Task statement:
Copy word for word, please, the lines of the entries below running from the one containing "모두 추가해야 합니다." to the one containing "간 관계 정의](data-platform-entity-lookup.md)", both ends included.

╭─ Input material

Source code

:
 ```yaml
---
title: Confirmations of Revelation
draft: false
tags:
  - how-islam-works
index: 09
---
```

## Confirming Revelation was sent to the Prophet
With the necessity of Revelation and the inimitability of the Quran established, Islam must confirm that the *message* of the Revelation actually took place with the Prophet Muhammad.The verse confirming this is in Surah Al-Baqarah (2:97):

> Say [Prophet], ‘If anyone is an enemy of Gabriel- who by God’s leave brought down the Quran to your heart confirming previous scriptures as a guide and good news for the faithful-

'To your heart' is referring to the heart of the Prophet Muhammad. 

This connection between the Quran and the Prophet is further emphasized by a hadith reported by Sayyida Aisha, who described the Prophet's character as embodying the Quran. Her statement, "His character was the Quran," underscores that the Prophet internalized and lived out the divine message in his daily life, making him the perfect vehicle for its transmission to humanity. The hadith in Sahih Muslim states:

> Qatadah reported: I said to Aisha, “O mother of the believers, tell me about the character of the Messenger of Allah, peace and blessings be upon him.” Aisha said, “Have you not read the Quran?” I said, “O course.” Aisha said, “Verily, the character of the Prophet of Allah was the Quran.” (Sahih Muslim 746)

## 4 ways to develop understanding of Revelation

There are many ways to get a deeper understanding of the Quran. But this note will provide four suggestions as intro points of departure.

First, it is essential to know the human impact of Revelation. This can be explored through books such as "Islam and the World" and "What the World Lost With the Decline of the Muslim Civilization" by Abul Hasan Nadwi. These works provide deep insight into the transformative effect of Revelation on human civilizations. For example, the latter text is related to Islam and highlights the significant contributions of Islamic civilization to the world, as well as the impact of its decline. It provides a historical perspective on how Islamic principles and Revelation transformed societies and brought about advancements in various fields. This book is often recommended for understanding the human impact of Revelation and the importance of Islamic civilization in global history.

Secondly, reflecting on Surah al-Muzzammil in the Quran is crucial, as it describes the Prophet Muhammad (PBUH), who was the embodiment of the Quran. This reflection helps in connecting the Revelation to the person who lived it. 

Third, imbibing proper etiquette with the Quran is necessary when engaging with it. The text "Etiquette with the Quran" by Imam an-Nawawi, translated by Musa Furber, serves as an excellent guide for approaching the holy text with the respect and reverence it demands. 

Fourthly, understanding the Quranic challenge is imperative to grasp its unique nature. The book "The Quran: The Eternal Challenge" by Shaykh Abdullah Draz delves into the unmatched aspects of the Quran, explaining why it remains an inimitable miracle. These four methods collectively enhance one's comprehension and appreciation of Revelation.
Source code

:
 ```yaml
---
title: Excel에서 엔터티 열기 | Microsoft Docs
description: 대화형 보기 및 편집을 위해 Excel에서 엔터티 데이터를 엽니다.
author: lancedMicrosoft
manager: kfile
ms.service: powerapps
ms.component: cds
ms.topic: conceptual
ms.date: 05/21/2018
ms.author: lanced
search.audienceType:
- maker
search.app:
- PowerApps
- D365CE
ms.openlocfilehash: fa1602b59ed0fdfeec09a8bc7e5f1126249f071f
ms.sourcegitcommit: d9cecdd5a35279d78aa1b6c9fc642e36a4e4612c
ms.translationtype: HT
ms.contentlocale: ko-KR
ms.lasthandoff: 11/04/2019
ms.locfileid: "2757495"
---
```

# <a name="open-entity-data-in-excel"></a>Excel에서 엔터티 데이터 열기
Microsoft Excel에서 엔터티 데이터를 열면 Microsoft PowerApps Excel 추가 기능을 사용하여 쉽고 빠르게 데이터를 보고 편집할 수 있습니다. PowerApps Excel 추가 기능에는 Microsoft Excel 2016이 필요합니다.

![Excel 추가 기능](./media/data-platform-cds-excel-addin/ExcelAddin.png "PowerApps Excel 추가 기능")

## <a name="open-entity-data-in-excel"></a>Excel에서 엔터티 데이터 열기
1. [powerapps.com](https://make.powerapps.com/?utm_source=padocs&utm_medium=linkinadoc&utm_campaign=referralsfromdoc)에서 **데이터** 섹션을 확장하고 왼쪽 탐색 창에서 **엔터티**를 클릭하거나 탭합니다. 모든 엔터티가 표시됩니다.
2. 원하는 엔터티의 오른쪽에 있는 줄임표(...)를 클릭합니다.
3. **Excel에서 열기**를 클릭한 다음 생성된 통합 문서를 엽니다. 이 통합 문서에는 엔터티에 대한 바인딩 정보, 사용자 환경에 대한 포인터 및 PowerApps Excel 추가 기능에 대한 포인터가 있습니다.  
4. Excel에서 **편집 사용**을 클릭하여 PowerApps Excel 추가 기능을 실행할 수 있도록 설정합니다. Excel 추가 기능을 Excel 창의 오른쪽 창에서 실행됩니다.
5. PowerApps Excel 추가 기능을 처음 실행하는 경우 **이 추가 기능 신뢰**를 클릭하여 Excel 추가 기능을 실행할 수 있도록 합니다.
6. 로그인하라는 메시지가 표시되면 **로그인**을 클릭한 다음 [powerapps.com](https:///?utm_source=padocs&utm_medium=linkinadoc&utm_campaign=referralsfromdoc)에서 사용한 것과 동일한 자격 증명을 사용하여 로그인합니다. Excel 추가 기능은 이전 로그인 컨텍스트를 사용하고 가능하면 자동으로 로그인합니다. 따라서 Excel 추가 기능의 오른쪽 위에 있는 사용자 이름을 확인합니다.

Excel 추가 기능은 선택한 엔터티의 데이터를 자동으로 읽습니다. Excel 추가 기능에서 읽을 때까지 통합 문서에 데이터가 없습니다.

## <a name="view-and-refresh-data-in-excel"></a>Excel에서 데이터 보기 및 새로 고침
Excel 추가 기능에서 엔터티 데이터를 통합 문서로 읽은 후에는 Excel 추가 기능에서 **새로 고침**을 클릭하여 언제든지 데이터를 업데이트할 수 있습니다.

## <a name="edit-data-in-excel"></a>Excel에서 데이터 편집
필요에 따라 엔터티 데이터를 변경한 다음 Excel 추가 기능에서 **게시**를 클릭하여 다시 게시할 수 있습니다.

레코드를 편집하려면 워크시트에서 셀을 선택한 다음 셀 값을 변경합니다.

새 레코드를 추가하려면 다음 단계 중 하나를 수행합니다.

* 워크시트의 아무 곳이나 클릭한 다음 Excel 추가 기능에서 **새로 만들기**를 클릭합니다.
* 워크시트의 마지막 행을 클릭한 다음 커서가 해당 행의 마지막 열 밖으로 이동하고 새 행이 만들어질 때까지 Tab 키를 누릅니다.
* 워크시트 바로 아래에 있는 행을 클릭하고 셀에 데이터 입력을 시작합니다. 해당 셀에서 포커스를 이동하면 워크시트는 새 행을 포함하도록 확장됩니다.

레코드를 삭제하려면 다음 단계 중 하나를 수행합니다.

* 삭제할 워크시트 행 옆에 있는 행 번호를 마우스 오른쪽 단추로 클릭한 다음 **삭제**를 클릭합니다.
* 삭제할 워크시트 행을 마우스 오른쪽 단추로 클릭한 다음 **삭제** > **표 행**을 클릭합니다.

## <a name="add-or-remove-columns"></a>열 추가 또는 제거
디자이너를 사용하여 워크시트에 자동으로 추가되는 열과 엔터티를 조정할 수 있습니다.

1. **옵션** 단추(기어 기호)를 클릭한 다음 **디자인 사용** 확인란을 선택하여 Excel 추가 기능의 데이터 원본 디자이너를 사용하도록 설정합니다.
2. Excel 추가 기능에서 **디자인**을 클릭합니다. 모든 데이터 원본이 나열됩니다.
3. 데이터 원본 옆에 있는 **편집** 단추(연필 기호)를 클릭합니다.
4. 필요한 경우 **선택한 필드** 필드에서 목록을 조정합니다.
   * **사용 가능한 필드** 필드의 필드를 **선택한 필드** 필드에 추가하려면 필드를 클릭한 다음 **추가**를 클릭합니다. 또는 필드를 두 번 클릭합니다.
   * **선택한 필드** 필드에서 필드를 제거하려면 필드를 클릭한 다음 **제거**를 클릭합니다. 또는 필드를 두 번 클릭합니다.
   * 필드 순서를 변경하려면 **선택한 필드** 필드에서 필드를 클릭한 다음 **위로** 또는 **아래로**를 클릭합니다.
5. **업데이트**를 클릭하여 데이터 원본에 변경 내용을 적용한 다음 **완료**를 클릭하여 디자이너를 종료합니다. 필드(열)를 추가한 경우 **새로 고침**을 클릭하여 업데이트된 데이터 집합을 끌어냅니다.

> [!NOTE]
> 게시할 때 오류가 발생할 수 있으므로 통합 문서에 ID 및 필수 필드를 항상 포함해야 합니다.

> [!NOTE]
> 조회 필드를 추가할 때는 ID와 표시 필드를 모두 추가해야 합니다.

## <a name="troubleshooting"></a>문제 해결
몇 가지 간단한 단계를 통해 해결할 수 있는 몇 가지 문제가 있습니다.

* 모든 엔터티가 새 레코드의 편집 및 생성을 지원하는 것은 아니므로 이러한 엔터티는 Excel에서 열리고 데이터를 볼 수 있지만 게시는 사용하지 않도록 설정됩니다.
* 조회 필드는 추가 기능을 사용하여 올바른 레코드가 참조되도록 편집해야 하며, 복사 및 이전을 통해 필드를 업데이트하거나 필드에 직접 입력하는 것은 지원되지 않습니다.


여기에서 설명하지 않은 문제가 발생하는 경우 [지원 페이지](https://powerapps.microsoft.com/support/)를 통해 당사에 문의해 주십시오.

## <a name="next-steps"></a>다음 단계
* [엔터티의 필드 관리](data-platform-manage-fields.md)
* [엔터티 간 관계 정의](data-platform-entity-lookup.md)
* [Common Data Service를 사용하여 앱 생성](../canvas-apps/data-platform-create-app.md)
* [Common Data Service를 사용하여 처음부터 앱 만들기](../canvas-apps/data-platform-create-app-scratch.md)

╰─

Answer to the problem:
> 조회 필드를 추가할 때는 ID와 표시 필드를 모두 추가해야 합니다.

## <a name="troubleshooting"></a>문제 해결
몇 가지 간단한 단계를 통해 해결할 수 있는 몇 가지 문제가 있습니다.

* 모든 엔터티가 새 레코드의 편집 및 생성을 지원하는 것은 아니므로 이러한 엔터티는 Excel에서 열리고 데이터를 볼 수 있지만 게시는 사용하지 않도록 설정됩니다.
* 조회 필드는 추가 기능을 사용하여 올바른 레코드가 참조되도록 편집해야 하며, 복사 및 이전을 통해 필드를 업데이트하거나 필드에 직접 입력하는 것은 지원되지 않습니다.


여기에서 설명하지 않은 문제가 발생하는 경우 [지원 페이지](https://powerapps.microsoft.com/support/)를 통해 당사에 문의해 주십시오.

## <a name="next-steps"></a>다음 단계
* [엔터티의 필드 관리](data-platform-manage-fields.md)
* [엔터티 간 관계 정의](data-platform-entity-lookup.md)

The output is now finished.